The couple divorced amicably, and Elvis died four years later. Priscilla eventually became executor of his estate and managed to turn his dwindling fortune into a well-run business, with Graceland as the main attraction. These later developments add an aura of female empowerment to the tale of Priscilla’s life, but Coppola seems content to focus only on her 14 years as Elvis’s main squeeze.
As a writer and director, Coppola clearly understands the distortions of a life of wealth and superstardom — the cooped-up loneliness, the surreal situations — as she so amply demonstrated in Lost in Translation. Priscilla is lushly photographed by Philippe Le Sourd and mostly keeps a discreet, gauzy distance from its characters. Cailee Spaeney as Priscilla and Jacob Elordi as Elvis give fine performances, and as biography, Priscilla feels authentic. But it doesn’t seem to have much of a reason for being besides offering a glimpse of life inside Graceland. There’s little sense of Elvis’s talent, but it’s not his story — it’s Priscilla’s, and her emergence from Elvis’s celebrity cocoon doesn’t have much universality.

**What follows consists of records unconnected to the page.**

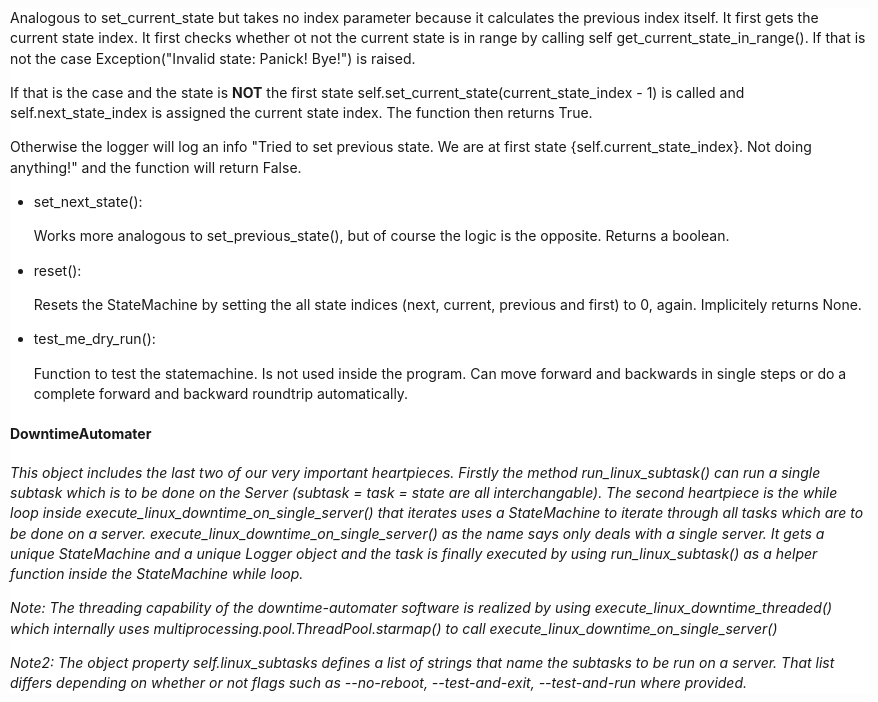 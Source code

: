   Analogous to set_current_state but takes no index parameter because it calculates the previous index itself.
  It first gets the current state index. It first checks whether ot not the current state is in range by calling self
  get_current_state_in_range(). If that is not the case Exception("Invalid state: Panick! Bye!") is raised.

  If that is the case and the state is **NOT** the first state self.set_current_state(current_state_index - 1) is called
  and self.next_state_index is assigned the current state index. The function then returns True.
  
  Otherwise the logger will log an info "Tried to set previous state. We are at first state {self.current_state_index}. Not doing
  anything!" and the function will return False.

- set_next_state():

  Works more analogous to set_previous_state(), but of course the logic is the opposite.
  Returns a boolean.

- reset():

  Resets the StateMachine by setting the all state indices (next, current, previous and first) to 0, again.
  Implicitely returns None.

- test_me_dry_run():

  Function to test the statemachine. Is not used inside the program. Can move forward and backwards in single steps or
  do a complete forward and backward roundtrip automatically.


#### DowntimeAutomater

*This object includes the last two of our very important heartpieces. Firstly the method run_linux_subtask() can run
a single subtask which is to be done on the Server (subtask = task = state are all interchangable). The second heartpiece
is the while loop inside execute_linux_downtime_on_single_server() that iterates uses a StateMachine to iterate through 
all tasks which are to be done on a server. execute_linux_downtime_on_single_server() as the name says only deals with a single
server. It gets a unique StateMachine and a unique Logger object and the task is finally executed by using run_linux_subtask() 
as a helper function inside the StateMachine while loop.*

*Note: The threading capability of the downtime-automater software is realized by using execute_linux_downtime_threaded()
which internally uses multiprocessing.pool.ThreadPool.starmap() to call execute_linux_downtime_on_single_server()*

*Note2: The object property self.linux_subtasks defines a list of strings that name the subtasks to be run on a server.
That list differs depending on whether or not flags such as --no-reboot, --test-and-exit, --test-and-run where provided.*

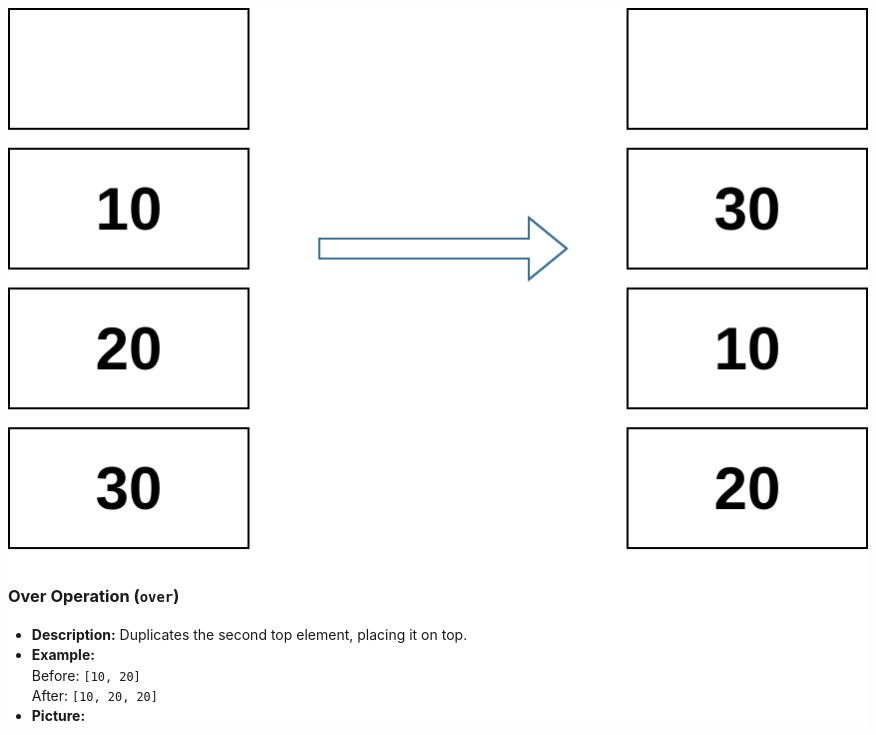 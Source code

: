   ![rot](img/rot.svg)

### Over Operation (`over`)
- **Description:** Duplicates the second top element, placing it on top.
- **Example:**  
  Before: `[10, 20]`  
  After: `[10, 20, 20]`
- **Picture:**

If anyone could squeeze some relevance out of the rarefied lives of rich Americans, it’s Alexander Payne. Payne likes to focus his jaundiced Midwestern eyes on deeply flawed and mostly unlikable characters, from Laura Dern’s pregnant glue-sniffer in Citizen Ruth to Paul Giamatti’s pretentious wine enthusiast in Sideways. And now, with The Holdovers, which is currently screening in local theaters, he has given Giamatti another wonderfully abrasive role — that of classics teacher Paul Hunham at the all-male boarding school Barton Academy (a fictional campus shot largely in Deerfield, Mass. with a “field trip” to Boston).
The time is December 1970, and while the rest of the country is going through the upheaval of the Vietnam War, Barton students still live in a pseudo-aristocratic bubble, wearing jackets and ties and constantly trading competitive and nasty jabs. Forget peace and love and flower power. Hunham is a single, alcoholic misanthrope nearing retirement who uses his knowledge of ancient works to berate his students. He enjoys giving them failing grades, which he deems they deserve, and he resents their spoiled, privileged lives.

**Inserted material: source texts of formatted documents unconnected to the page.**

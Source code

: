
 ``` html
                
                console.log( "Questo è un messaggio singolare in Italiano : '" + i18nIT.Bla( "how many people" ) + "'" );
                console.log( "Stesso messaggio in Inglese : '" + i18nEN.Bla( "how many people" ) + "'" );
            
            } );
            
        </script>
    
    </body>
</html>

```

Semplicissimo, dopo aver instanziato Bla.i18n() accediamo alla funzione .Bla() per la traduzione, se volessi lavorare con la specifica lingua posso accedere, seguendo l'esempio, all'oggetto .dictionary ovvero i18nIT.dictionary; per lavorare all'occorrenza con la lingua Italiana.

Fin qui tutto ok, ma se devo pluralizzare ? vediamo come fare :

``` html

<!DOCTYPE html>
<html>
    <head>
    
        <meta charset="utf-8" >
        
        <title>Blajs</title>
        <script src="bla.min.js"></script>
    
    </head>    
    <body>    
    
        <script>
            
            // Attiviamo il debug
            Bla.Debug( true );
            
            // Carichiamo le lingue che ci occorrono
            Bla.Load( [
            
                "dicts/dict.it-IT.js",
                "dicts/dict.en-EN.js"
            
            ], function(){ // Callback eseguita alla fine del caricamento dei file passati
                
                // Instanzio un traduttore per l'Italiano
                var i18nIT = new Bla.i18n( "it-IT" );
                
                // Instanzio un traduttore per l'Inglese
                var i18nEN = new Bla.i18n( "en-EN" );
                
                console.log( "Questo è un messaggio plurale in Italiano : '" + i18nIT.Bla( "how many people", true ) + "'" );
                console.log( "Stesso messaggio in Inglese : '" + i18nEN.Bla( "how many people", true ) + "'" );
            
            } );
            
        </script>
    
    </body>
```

He also hates playing the elitist political games that govern Barton, so it’s not surprising that his headmaster (a former student) selects him to remain on campus over the Christmas holidays to supervise the “holdovers,” students who have nowhere else to go. Among this group, Hunham mainly has it in for Angus Tully (Dominic Sessa), a loner not unlike Hunham himself, who challenges adherence to the rules every chance he gets.
During their weeks in relative isolation, when everyone else is cozying up to their families, Hunham and Angus learn each other’s secrets and forge a bond. Helping to mediate tensions between them is the school’s bitter and straight-talking head cook, Mary Lamb (Da’Vine Joy Randolph). Lamb is Black, and her son attended Barton before going to Vietnam, where he was killed. She sees the common-sense humanity that will end a standoff when Hunham can’t.
Payne is a meticulous storyteller. Working with an original script by David Hemingson, he fills up The Holdovers with a million details (a car door that doesn’t open; a snow globe in a mental institution) and knows just how long and how far each comic or dramatic bit should go in this colorful but predictable story. The result is magical, from the performances of all three leads to the depth of satisfaction one feels at the end. The world is still a mess, but somehow we feel just a little bit smarter about it.